Que história é essa?
“As palavras nos marcam”, fala Marília Soares. A frase vale tanto para o bem, quanto para o mal. Por isso, ela trouxe uma série de livros infantis que costuma ler para a filha. As histórias possuem protagonistas negros e buscam abordar diferentes questões sobre variadas perspectivas, para além de enunciados dessa vivência. A historieta “Amoras”, do rapper Emicida foi a que chamou mais atenção do público.
Porém, a educadora e psicóloga não passa pelo tema sem pontuar comentários. “Acho que às vezes o excesso de militância para a criança negra é um tiro no pé. Às vezes, elas só precisam se ver nas histórias, como personagens”, explicou a palestrante.
Outro assunto criticado foi o monopólio dos contos de fadas de origem européia como material infantil, por indicar uma narrativa que possui uma textualidade distante da realidade do Brasil, protagonizado por personagens brancos e europeus.

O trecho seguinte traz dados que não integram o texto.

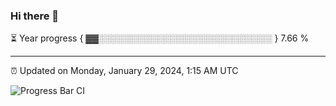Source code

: ### Hi there 👋

⏳ Year progress { ▓▓░░░░░░░░░░░░░░░░░░░░░░░░░░░░ } 7.66 %

---

⏰ Updated on Monday, January 29, 2024, 1:15 AM UTC

![Progress Bar CI](https://github.com/arthurbuhl/arthurbuhl/workflows/Progress%20Bar%20CI/badge.svg)
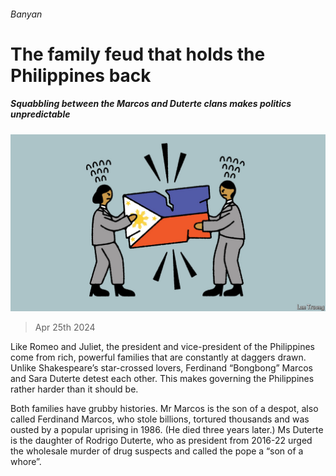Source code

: ###### Banyan

# The family feud that holds the Philippines back 

##### Squabbling between the Marcos and Duterte clans makes politics unpredictable 

![image](images/20240427_ASD001.jpg) 

> Apr 25th 2024 

Like Romeo and Juliet, the president and vice-president of the Philippines come from rich, powerful families that are constantly at daggers drawn. Unlike Shakespeare’s star-crossed lovers, Ferdinand “Bongbong” Marcos and Sara Duterte detest each other. This makes governing the Philippines rather harder than it should be.

Both families have grubby histories. Mr Marcos is the son of a despot, also called Ferdinand Marcos, who stole billions, tortured thousands and was ousted by a popular uprising in 1986. (He died three years later.) Ms Duterte is the daughter of Rodrigo Duterte, who as president from 2016-22 urged the wholesale murder of drug suspects and called the pope a “son of a whore”.

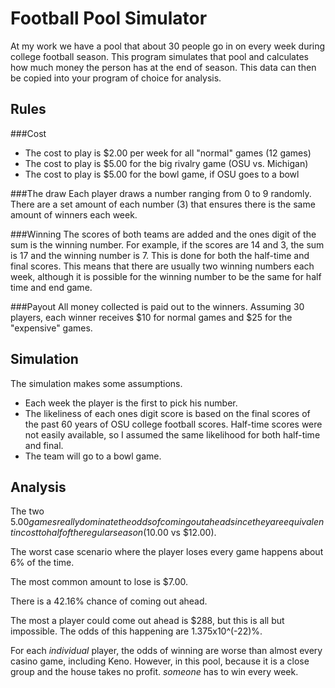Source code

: Football Pool Simulator
=======================

At my work we have a pool that about 30 people go in on every week during college football season. This program simulates that pool and calculates how much money the person has at the end of season. This data can then be copied into your program of choice for analysis.

Rules
-----
###Cost
- The cost to play is $2.00 per week for all "normal" games (12 games)
- The cost to play is $5.00 for the big rivalry game (OSU vs. Michigan)
- The cost to play is $5.00 for the bowl game, if OSU goes to a bowl

###The draw
Each player draws a number ranging from 0 to 9 randomly. There are a set amount of each number (3) that ensures there is the same amount of winners each week.

###Winning
The scores of both teams are added and the ones digit of the sum is the winning number. For example, if the scores are 14 and 3, the sum is 17 and the winning number is 7. This is done for both the half-time and final scores. This means that there are usually two winning numbers each week, although it is possible for the winning number to be the same for half time and end game.

###Payout
All money collected is paid out to the winners. Assuming 30 players, each winner receives $10 for normal games and $25 for the "expensive" games.

Simulation
---

The simulation makes some assumptions.

- Each week the player is the first to pick his number.
- The likeliness of each ones digit score is based on the final scores of the past 60 years of OSU college football scores. Half-time scores were not easily available, so I assumed the same likelihood for both half-time and final.
- The team will go to a bowl game.

Analysis
---

The two $5.00 games really dominate the odds of coming out ahead since they are equivalent in cost to half of the regular season ($10.00 vs $12.00).

The worst case scenario where the player loses every game happens about 6% of the time.

The most common amount to lose is $7.00.

There is a 42.16% chance of coming out ahead.

The most a player could come out ahead is $288, but this is all but impossible. The odds of this happening are 1.375x10^(-22)%.

For each *individual* player, the odds of winning are worse than almost every casino game, including Keno. However, in this pool, because it is a close group and the house takes no profit. *someone* has to win every week.
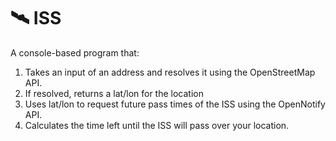 # 🛰 ISS

A console-based program that:

1. Takes an input of an address and resolves it using the OpenStreetMap API.  
2. If resolved, returns a lat/lon for the location
3. Uses lat/lon to request future pass times of the ISS using the OpenNotify API.  
4. Calculates the time left until the ISS will pass over your location. 
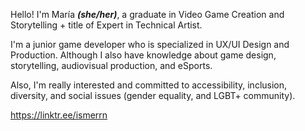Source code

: Hello! I'm María ***(she/her)***, a graduate in Video Game Creation and Storytelling + title of Expert in Technical Artist.

I'm a junior game developer who is specialized in UX/UI Design and Production. Although I also have knowledge about game design, storytelling, audiovisual production, and eSports.

Also, I'm really interested and committed to accessibility, inclusion, diversity, and social issues (gender equality, and LGBT+ community).

https://linktr.ee/ismerrn
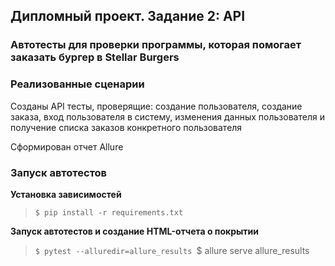 ## Дипломный проект. Задание 2: API

### Автотесты для проверки программы, которая помогает заказать бургер в Stellar Burgers

### Реализованные сценарии

Созданы API тесты, проверящие: создание пользователя, создание заказа, вход пользователя в систему, изменения данных пользователя и получение списка заказов конкретного пользователя 

Сформирован отчет Allure


### Запуск автотестов

**Установка зависимостей**

> `$ pip install -r requirements.txt`

**Запуск автотестов и создание HTML-отчета о покрытии**

>  `$ pytest --alluredir=allure_results
>  `$ allure serve allure_results
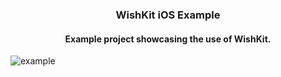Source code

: <h3 align="center">WishKit iOS Example</h1>
<h4 align="center"> Example project showcasing the use of WishKit. </h2>

![example](https://user-images.githubusercontent.com/13883699/219566753-9edbc157-9c69-4f3c-a8a7-8ef80a9bbebd.gif)
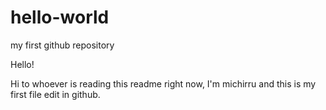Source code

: # hello-world
my first github repository

Hello!

Hi to whoever is reading this readme right now, I'm michirru and this is my first file edit in github.
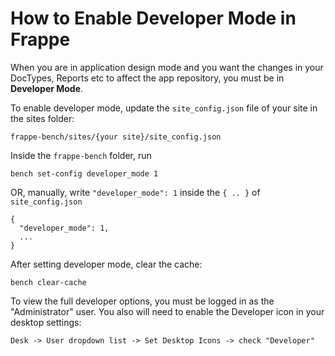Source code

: <!-- add-breadcrumbs -->
# How to Enable Developer Mode in Frappe

When you are in application design mode and you want the changes in your DocTypes, Reports etc to affect the app repository, you must be in **Developer Mode**.

To enable developer mode, update the `site_config.json` file of your site in the sites folder:

	frappe-bench/sites/{your site}/site_config.json

Inside the `frappe-bench` folder, run

	bench set-config developer_mode 1

OR, manually, write `"developer_mode": 1` inside the `{ .. }` of `site_config.json`

	{
	  "developer_mode": 1,
	  ...
	}

After setting developer mode, clear the cache:

	bench clear-cache

To view the full developer options, you must be logged in as the "Administrator" user. You also will need to enable the Developer icon in your desktop settings:

	Desk -> User dropdown list -> Set Desktop Icons -> check "Developer"

<!-- markdown -->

Marília Soares argumentou que “é importante que façamos outros percursos, que as crianças se vejam através das histórias, que as personagens negras se façam presente nas histórias mais simples e elementares, que tragam simplesmente uma família negra normal de todos os dias. Mas, que elas possam olhar e dizer: ‘olha como parece comigo’, enfim. Acho que isso tem que ser algo frequente e cotidiano”.
Por fim, ressaltou a importância de representatividade, especialmente na infância. “Acho que as crianças precisam se ver nas histórias infantis. Precisam se reconhecer justamente por conta desse jogo de espelhos que acontece através das personagens que mostramos para elas”, concluiu.
Resiliência
Tema polêmico também questionado pela palestrante foi o conceito de resiliência quando direcionado para minorias, especialmente para mulheres negras, “serve só para mostrar como uma exceção”, explicou.

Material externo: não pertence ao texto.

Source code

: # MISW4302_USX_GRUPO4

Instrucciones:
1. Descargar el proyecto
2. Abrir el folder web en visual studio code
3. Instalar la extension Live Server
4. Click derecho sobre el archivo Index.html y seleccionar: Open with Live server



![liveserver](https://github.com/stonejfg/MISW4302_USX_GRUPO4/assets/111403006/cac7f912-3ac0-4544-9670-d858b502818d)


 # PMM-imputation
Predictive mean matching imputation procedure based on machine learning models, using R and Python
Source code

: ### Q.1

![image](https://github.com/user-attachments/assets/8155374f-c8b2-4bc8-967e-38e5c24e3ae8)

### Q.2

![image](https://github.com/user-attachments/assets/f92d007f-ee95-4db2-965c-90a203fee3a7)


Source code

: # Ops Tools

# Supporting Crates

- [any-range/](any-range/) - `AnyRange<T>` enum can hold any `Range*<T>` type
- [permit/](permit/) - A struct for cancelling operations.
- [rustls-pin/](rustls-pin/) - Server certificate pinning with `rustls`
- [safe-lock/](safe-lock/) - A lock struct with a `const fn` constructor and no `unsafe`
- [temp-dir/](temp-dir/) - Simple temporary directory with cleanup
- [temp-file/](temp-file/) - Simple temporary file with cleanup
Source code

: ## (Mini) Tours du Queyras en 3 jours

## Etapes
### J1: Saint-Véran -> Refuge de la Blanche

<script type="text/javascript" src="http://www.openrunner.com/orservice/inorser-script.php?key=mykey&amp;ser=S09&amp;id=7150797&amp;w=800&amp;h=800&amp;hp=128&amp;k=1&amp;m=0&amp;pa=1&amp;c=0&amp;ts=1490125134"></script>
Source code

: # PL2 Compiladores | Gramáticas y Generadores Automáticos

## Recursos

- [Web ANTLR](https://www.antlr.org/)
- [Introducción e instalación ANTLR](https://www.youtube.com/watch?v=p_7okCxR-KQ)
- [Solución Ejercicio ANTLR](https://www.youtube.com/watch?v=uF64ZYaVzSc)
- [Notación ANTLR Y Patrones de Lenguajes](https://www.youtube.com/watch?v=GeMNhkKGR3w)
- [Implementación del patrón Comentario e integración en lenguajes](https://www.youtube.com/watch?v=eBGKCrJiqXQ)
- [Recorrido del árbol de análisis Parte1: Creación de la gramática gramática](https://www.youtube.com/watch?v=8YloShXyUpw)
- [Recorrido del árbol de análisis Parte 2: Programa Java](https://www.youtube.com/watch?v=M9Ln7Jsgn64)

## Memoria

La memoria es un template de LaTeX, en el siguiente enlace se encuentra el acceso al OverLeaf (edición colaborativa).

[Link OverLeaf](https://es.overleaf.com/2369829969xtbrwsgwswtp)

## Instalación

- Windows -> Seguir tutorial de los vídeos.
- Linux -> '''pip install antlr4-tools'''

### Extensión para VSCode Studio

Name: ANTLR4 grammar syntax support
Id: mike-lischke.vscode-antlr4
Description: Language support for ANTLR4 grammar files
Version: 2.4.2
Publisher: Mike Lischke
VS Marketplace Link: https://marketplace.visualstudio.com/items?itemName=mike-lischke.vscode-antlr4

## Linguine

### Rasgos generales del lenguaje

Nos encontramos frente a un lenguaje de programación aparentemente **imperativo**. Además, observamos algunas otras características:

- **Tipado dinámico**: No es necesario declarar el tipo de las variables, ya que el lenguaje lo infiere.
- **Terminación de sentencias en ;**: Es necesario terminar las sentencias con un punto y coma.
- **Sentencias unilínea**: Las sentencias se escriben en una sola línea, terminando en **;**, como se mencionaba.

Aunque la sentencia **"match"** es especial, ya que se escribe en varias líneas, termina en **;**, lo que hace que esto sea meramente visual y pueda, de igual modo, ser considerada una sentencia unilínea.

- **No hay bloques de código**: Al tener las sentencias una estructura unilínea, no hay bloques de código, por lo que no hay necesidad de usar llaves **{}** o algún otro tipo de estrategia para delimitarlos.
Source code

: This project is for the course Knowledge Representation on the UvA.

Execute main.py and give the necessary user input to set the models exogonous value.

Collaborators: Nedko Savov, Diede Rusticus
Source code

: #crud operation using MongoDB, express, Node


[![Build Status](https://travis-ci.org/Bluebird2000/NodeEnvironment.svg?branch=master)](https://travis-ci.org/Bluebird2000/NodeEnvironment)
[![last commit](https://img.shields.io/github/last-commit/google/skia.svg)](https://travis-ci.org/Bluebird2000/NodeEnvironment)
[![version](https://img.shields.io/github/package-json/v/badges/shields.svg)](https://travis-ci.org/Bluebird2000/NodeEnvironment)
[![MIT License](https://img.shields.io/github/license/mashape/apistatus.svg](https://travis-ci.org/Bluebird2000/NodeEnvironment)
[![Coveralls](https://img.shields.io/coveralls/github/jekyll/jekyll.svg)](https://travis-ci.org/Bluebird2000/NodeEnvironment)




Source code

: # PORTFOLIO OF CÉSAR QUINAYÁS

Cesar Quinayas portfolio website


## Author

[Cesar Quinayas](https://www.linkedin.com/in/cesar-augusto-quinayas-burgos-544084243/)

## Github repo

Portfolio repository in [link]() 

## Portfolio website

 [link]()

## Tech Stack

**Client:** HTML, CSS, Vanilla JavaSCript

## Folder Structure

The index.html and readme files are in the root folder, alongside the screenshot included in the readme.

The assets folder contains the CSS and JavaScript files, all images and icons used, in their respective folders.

Além da série de desafios impostos a essa parcela da população o conceito se torna uma carga extra. “É como se a gente tivesse que dar conta desse conceito que é quase físico, como se a gente tivesse que ter uma flexibilidade e dar conta de todas as problemáticas que dizem respeito a uma história e um contexto individualmente”, argumentou Marília Soares.
“Eu acho que é um conceito que deve ser descartado, que não deveríamos mais seguir utilizando, porque acho que ele não fortalece nossa luta”, completou o comentário.

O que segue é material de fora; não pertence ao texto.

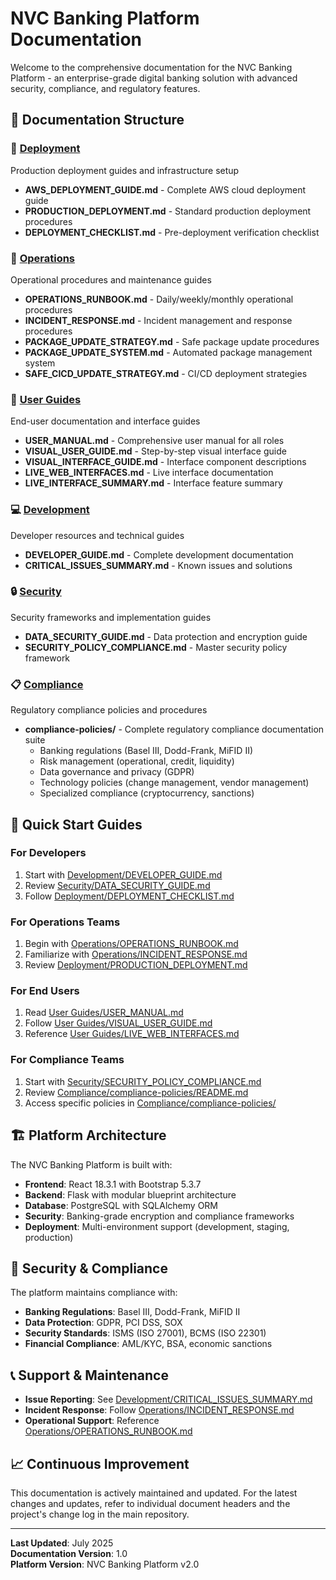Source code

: # NVC Banking Platform Documentation

Welcome to the comprehensive documentation for the NVC Banking Platform - an enterprise-grade digital banking solution with advanced security, compliance, and regulatory features.

## 📁 Documentation Structure

### 🚀 [Deployment](deployment/)
Production deployment guides and infrastructure setup
- **AWS_DEPLOYMENT_GUIDE.md** - Complete AWS cloud deployment guide
- **PRODUCTION_DEPLOYMENT.md** - Standard production deployment procedures
- **DEPLOYMENT_CHECKLIST.md** - Pre-deployment verification checklist

### 🔧 [Operations](operations/)
Operational procedures and maintenance guides
- **OPERATIONS_RUNBOOK.md** - Daily/weekly/monthly operational procedures
- **INCIDENT_RESPONSE.md** - Incident management and response procedures
- **PACKAGE_UPDATE_STRATEGY.md** - Safe package update procedures
- **PACKAGE_UPDATE_SYSTEM.md** - Automated package management system
- **SAFE_CICD_UPDATE_STRATEGY.md** - CI/CD deployment strategies

### 👥 [User Guides](user-guides/)
End-user documentation and interface guides
- **USER_MANUAL.md** - Comprehensive user manual for all roles
- **VISUAL_USER_GUIDE.md** - Step-by-step visual interface guide
- **VISUAL_INTERFACE_GUIDE.md** - Interface component descriptions
- **LIVE_WEB_INTERFACES.md** - Live interface documentation
- **LIVE_INTERFACE_SUMMARY.md** - Interface feature summary

### 💻 [Development](development/)
Developer resources and technical guides
- **DEVELOPER_GUIDE.md** - Complete development documentation
- **CRITICAL_ISSUES_SUMMARY.md** - Known issues and solutions

### 🔒 [Security](security/)
Security frameworks and implementation guides
- **DATA_SECURITY_GUIDE.md** - Data protection and encryption guide
- **SECURITY_POLICY_COMPLIANCE.md** - Master security policy framework

### 📋 [Compliance](compliance/)
Regulatory compliance policies and procedures
- **compliance-policies/** - Complete regulatory compliance documentation suite
  - Banking regulations (Basel III, Dodd-Frank, MiFID II)
  - Risk management (operational, credit, liquidity)
  - Data governance and privacy (GDPR)
  - Technology policies (change management, vendor management)
  - Specialized compliance (cryptocurrency, sanctions)

## 🎯 Quick Start Guides

### For Developers
1. Start with [Development/DEVELOPER_GUIDE.md](development/DEVELOPER_GUIDE.md)
2. Review [Security/DATA_SECURITY_GUIDE.md](security/DATA_SECURITY_GUIDE.md)
3. Follow [Deployment/DEPLOYMENT_CHECKLIST.md](deployment/DEPLOYMENT_CHECKLIST.md)

### For Operations Teams
1. Begin with [Operations/OPERATIONS_RUNBOOK.md](operations/OPERATIONS_RUNBOOK.md)
2. Familiarize with [Operations/INCIDENT_RESPONSE.md](operations/INCIDENT_RESPONSE.md)
3. Review [Deployment/PRODUCTION_DEPLOYMENT.md](deployment/PRODUCTION_DEPLOYMENT.md)

### For End Users
1. Read [User Guides/USER_MANUAL.md](user-guides/USER_MANUAL.md)
2. Follow [User Guides/VISUAL_USER_GUIDE.md](user-guides/VISUAL_USER_GUIDE.md)
3. Reference [User Guides/LIVE_WEB_INTERFACES.md](user-guides/LIVE_WEB_INTERFACES.md)

### For Compliance Teams
1. Start with [Security/SECURITY_POLICY_COMPLIANCE.md](security/SECURITY_POLICY_COMPLIANCE.md)
2. Review [Compliance/compliance-policies/README.md](compliance/compliance-policies/README.md)
3. Access specific policies in [Compliance/compliance-policies/](compliance/compliance-policies/)

## 🏗️ Platform Architecture

The NVC Banking Platform is built with:
- **Frontend**: React 18.3.1 with Bootstrap 5.3.7
- **Backend**: Flask with modular blueprint architecture
- **Database**: PostgreSQL with SQLAlchemy ORM
- **Security**: Banking-grade encryption and compliance frameworks
- **Deployment**: Multi-environment support (development, staging, production)

## 🔐 Security & Compliance

The platform maintains compliance with:
- **Banking Regulations**: Basel III, Dodd-Frank, MiFID II
- **Data Protection**: GDPR, PCI DSS, SOX
- **Security Standards**: ISMS (ISO 27001), BCMS (ISO 22301)
- **Financial Compliance**: AML/KYC, BSA, economic sanctions

## 📞 Support & Maintenance

- **Issue Reporting**: See [Development/CRITICAL_ISSUES_SUMMARY.md](development/CRITICAL_ISSUES_SUMMARY.md)
- **Incident Response**: Follow [Operations/INCIDENT_RESPONSE.md](operations/INCIDENT_RESPONSE.md)
- **Operational Support**: Reference [Operations/OPERATIONS_RUNBOOK.md](operations/OPERATIONS_RUNBOOK.md)

## 📈 Continuous Improvement

This documentation is actively maintained and updated. For the latest changes and updates, refer to individual document headers and the project's change log in the main repository.

---

**Last Updated**: July 2025  
**Documentation Version**: 1.0  
**Platform Version**: NVC Banking Platform v2.0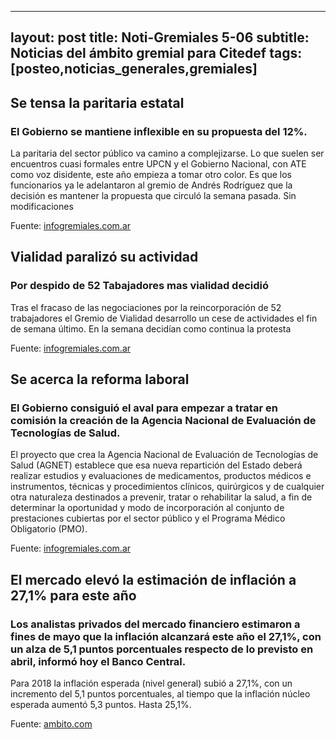   ---
layout: post
title: Noti-Gremiales 5-06
subtitle: Noticias del ámbito gremial para Citedef
tags: [posteo,noticias_generales,gremiales]
---

## Se tensa la paritaria estatal

### El Gobierno se mantiene inflexible en su propuesta del 12%.
La paritaria del sector público va camino a complejizarse. Lo que suelen ser encuentros
cuasi formales entre UPCN y el Gobierno Nacional, con ATE como voz disidente, este año
empieza a tomar otro color. Es que los funcionarios ya le adelantaron al gremio de Andrés Rodríguez
que la decisión es mantener la propuesta que circuló la semana pasada. Sin modificaciones

Fuente: [infogremiales.com.ar](http://www.infogremiales.com.ar)


## Vialidad paralizó su actividad

### Por despido de 52 Tabajadores mas vialidad decidió

Tras el fracaso de las negociaciones por la reincorporación de 52 trabajadores el Gremio de
Vialidad desarrollo un cese de actividades el fin de semana último.
En la semana decidían como continua la protesta

Fuente: [infogremiales.com.ar](http://www.infogremiales.com.ar)


## Se acerca la reforma laboral

### El Gobierno consiguió el aval para empezar a tratar en comisión la creación de la Agencia Nacional de Evaluación de Tecnologías de Salud.

El proyecto que crea la Agencia Nacional de Evaluación de Tecnologías de Salud (AGNET) establece
que esa nueva repartición del Estado deberá realizar estudios y evaluaciones de medicamentos, productos
médicos e instrumentos, técnicas y procedimientos clínicos, quirúrgicos y de cualquier otra naturaleza destinados
a prevenir, tratar o rehabilitar la salud, a fin de determinar la oportunidad y modo de incorporación al conjunto
de prestaciones cubiertas por el sector público y el Programa Médico Obligatorio (PMO).

Fuente: [infogremiales.com.ar](http://www.infogremiales.com.ar)



## El mercado elevó la estimación de inflación a 27,1% para este año

### Los analistas privados del mercado financiero estimaron a fines de mayo que la inflación alcanzará este año el 27,1%, con un alza de 5,1 puntos porcentuales respecto de lo previsto en abril, informó hoy el Banco Central.

Para 2018 la inflación esperada (nivel general) subió a 27,1%, con un incremento del
5,1 puntos porcentuales, al tiempo que la inflación núcleo esperada aumentó 5,3 puntos. Hasta 25,1%.

Fuente: [ambito.com](http://www.ambito.com)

Momento que se relaciona com outro tópico da conversa que foi a discussão sobre saúde mental da população negra. “A cada 10 jovens que se suicidam no Brasil, 6 são negros”, de acordo com levantamento realizado pelo Ministério da Saúde e da Universidade de Brasília (UNB), divulgado em 2019.
Lápis de cor
Um dos destaques da palestra foi a apresentação do curta metragem “Lápis de cor” (2014), dirigido por Luana Santos, na época estudante de Cinema e Audiovisual da UFRB (Universidade Federal do Recôncavo da Bahia). O conteúdo do filme aborda a representação racial no universo infantil e como o padrão de beleza vigente afeta a auto-estima de crianças negras.
O curta e a palestra foram aplaudidos pelo público. “Como mulher negra é um experiência que toca porque atravessa todas as nossas vivências e é sempre enriquecedor você ver, na prática, como é que as coisas acontecem”, disse Juliana Leal, estudante de psicologia, após a apresentação.
Ao fim foi proclamado um pedido pela palestrante Marília Soares. “A gente precisa conhecer nossa própria história, porque é de onde vem nossa maior força”. E continua: “Tá na hora da gente falar da gente coletivamente e individualmente. Tomar o controle da nossa própria narrativa!”, exclamou.